(Saved data entries)
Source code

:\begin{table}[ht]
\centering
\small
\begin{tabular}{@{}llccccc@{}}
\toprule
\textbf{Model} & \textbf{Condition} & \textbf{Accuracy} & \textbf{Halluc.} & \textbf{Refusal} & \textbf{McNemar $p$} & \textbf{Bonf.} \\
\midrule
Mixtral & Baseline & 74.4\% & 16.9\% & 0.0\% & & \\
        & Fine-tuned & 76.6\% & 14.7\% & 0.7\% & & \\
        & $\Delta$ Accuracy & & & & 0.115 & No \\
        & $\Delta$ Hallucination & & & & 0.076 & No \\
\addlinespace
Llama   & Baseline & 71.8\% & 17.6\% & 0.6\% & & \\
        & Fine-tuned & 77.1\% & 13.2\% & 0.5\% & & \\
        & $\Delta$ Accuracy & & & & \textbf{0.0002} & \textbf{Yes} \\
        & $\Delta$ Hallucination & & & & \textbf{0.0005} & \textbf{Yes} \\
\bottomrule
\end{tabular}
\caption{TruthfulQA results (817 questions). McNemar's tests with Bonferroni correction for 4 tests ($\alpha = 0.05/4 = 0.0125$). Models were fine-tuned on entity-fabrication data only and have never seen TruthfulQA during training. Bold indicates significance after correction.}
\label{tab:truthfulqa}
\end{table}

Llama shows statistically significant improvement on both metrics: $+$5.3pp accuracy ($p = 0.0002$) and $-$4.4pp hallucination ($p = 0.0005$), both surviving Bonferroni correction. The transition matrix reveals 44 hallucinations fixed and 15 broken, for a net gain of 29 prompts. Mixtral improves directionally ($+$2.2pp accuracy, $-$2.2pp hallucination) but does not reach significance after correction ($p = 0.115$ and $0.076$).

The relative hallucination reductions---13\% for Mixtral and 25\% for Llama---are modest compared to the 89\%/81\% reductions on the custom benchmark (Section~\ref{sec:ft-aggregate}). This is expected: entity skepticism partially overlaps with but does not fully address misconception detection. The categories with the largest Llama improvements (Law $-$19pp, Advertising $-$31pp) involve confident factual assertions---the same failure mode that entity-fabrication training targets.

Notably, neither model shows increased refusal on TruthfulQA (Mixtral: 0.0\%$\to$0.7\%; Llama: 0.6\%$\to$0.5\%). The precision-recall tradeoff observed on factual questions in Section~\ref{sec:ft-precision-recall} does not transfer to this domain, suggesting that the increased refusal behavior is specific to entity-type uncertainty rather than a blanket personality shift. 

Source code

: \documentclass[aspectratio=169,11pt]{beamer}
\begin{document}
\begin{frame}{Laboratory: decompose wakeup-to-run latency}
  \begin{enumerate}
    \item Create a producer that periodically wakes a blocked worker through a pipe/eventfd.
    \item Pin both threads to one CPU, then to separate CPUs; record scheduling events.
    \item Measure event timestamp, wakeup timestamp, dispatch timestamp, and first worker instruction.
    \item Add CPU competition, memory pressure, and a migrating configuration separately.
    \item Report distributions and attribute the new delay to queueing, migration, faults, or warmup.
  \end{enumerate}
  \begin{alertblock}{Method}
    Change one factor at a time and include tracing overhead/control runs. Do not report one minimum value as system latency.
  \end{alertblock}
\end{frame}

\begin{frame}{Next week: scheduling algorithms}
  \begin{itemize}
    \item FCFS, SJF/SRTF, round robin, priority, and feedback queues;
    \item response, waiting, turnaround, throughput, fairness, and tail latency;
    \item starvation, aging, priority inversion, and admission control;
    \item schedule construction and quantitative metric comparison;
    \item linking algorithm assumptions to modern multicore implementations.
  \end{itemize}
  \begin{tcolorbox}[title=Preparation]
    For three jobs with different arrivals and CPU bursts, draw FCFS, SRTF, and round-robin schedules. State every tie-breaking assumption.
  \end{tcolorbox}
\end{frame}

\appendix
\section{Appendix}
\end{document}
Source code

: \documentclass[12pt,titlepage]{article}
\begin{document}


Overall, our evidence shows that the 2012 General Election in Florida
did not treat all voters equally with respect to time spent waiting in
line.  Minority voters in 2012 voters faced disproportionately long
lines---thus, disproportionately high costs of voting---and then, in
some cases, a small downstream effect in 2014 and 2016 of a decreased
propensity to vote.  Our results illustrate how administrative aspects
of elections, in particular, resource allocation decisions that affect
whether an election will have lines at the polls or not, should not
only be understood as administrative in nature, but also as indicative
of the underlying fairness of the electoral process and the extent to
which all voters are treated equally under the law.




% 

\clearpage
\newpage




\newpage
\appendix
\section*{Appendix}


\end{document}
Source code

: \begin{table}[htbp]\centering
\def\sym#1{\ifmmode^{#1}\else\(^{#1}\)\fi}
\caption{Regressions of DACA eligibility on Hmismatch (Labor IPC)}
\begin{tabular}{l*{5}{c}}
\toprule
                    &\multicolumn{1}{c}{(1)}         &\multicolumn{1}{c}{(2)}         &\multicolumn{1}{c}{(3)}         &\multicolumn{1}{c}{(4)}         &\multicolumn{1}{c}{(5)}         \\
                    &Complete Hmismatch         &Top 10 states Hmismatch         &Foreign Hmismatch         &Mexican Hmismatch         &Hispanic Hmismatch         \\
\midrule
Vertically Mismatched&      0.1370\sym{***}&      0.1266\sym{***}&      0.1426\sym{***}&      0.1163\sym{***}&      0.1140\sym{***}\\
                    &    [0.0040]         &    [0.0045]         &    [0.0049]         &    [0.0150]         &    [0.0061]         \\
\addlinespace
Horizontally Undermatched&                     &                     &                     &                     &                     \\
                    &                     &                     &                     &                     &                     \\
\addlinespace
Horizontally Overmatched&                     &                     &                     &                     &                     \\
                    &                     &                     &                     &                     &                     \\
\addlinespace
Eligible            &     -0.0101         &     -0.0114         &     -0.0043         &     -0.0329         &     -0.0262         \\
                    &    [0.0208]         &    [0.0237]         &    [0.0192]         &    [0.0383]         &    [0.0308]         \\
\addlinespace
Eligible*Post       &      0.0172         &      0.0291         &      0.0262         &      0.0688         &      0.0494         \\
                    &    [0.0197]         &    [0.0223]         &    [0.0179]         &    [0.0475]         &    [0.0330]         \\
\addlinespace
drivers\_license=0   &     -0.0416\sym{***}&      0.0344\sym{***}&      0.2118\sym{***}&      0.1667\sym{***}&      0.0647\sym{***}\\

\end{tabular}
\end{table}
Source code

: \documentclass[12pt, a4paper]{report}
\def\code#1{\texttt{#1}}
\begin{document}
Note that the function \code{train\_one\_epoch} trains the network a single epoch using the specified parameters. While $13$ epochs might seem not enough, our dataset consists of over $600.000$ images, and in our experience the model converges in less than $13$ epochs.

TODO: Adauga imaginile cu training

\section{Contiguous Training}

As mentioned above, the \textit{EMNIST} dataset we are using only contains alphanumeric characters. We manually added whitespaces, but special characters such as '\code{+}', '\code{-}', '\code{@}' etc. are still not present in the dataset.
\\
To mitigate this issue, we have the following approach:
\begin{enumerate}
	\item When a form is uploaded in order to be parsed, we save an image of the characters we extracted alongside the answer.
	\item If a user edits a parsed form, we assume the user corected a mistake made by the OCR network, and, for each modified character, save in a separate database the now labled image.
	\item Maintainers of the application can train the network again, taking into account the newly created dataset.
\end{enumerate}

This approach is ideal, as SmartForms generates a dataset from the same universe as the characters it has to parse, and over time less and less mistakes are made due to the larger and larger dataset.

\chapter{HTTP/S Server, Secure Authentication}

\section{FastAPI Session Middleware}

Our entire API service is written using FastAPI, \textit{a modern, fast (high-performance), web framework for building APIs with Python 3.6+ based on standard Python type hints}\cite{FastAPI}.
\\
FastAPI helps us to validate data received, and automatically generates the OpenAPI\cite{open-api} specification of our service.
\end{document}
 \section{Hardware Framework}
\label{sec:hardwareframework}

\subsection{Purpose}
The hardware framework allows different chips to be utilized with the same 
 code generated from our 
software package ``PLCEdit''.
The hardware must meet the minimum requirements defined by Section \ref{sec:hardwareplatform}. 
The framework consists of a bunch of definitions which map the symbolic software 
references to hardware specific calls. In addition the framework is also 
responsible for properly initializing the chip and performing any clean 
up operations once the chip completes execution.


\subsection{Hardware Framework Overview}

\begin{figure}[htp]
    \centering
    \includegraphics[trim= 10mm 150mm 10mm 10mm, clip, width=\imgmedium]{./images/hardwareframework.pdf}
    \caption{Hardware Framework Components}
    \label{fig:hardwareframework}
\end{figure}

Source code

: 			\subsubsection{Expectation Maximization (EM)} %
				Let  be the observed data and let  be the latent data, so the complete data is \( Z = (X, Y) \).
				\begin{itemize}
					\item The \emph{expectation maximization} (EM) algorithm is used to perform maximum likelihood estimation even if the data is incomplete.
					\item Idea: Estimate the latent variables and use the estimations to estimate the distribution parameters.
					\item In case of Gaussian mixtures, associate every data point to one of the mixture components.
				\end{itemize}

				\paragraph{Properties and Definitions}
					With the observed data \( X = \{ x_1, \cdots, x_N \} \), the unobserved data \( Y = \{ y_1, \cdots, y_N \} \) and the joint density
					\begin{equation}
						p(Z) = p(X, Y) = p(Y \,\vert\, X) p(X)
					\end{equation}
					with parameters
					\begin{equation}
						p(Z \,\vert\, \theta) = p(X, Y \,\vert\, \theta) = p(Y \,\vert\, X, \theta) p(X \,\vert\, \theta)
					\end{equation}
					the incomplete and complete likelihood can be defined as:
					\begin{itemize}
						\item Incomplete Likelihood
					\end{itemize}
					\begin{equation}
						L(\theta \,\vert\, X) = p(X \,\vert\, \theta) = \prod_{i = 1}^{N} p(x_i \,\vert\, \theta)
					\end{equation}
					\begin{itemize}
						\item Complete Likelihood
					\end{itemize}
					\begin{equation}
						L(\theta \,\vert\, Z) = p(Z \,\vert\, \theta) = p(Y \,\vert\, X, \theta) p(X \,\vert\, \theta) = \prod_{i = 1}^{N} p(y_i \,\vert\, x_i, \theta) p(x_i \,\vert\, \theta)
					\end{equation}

- **TASK**
Look above for the line with "The hardware must" and the line with "references to hardware". Retype those two lines and every line between them exactly, adding nothing.

- **ANSWER FOR THIS EXERCISE**
The hardware must meet the minimum requirements defined by Section \ref{sec:hardwareplatform}. 
The framework consists of a bunch of definitions which map the symbolic software 
references to hardware specific calls. In addition the framework is also 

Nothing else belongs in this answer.